Description of the task. From the records below, find each line with the string "afternoon" and copy it.

Task material.
□ □ □
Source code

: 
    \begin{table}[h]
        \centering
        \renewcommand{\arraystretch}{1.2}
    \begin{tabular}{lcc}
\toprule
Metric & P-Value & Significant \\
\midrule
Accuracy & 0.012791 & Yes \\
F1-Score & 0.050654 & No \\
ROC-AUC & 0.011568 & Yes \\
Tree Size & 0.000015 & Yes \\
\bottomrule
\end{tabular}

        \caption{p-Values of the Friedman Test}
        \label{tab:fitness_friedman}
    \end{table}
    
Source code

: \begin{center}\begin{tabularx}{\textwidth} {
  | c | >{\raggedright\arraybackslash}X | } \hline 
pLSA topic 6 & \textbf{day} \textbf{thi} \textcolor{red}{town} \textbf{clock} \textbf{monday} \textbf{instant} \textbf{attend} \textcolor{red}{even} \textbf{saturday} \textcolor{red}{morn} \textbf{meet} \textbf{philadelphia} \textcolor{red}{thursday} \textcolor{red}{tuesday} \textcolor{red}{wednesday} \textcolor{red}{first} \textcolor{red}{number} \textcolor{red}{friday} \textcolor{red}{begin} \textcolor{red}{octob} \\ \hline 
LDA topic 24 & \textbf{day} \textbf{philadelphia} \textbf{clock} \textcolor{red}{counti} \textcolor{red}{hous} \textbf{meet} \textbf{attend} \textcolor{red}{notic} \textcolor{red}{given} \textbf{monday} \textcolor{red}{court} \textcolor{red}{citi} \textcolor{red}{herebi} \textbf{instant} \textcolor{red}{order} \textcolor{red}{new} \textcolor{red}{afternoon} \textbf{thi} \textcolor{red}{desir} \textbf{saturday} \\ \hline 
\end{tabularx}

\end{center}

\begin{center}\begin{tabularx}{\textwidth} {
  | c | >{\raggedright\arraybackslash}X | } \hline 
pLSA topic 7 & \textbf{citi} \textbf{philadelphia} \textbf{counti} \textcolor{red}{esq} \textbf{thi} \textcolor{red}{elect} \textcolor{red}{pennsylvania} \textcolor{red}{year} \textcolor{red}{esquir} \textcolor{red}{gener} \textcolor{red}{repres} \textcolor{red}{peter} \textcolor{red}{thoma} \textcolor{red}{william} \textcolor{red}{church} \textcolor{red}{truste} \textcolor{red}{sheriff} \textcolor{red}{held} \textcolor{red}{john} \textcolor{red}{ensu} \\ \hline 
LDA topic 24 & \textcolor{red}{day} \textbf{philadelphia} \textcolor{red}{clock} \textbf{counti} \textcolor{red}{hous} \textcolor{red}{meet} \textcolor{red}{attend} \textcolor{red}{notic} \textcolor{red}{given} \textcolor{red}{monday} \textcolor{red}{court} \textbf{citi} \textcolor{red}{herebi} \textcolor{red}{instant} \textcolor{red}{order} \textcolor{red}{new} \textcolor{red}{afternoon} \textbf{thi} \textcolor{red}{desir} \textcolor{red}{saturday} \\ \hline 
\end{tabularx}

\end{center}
□ □ □
Problem solution.
LDA topic 24 & \textbf{day} \textbf{philadelphia} \textbf{clock} \textcolor{red}{counti} \textcolor{red}{hous} \textbf{meet} \textbf{attend} \textcolor{red}{notic} \textcolor{red}{given} \textbf{monday} \textcolor{red}{court} \textcolor{red}{citi} \textcolor{red}{herebi} \textbf{instant} \textcolor{red}{order} \textcolor{red}{new} \textcolor{red}{afternoon} \textbf{thi} \textcolor{red}{desir} \textbf{saturday} \\ \hline 
LDA topic 24 & \textcolor{red}{day} \textbf{philadelphia} \textcolor{red}{clock} \textbf{counti} \textcolor{red}{hous} \textcolor{red}{meet} \textcolor{red}{attend} \textcolor{red}{notic} \textcolor{red}{given} \textcolor{red}{monday} \textcolor{red}{court} \textbf{citi} \textcolor{red}{herebi} \textcolor{red}{instant} \textcolor{red}{order} \textcolor{red}{new} \textcolor{red}{afternoon} \textbf{thi} \textcolor{red}{desir} \textcolor{red}{saturday} \\ \hline 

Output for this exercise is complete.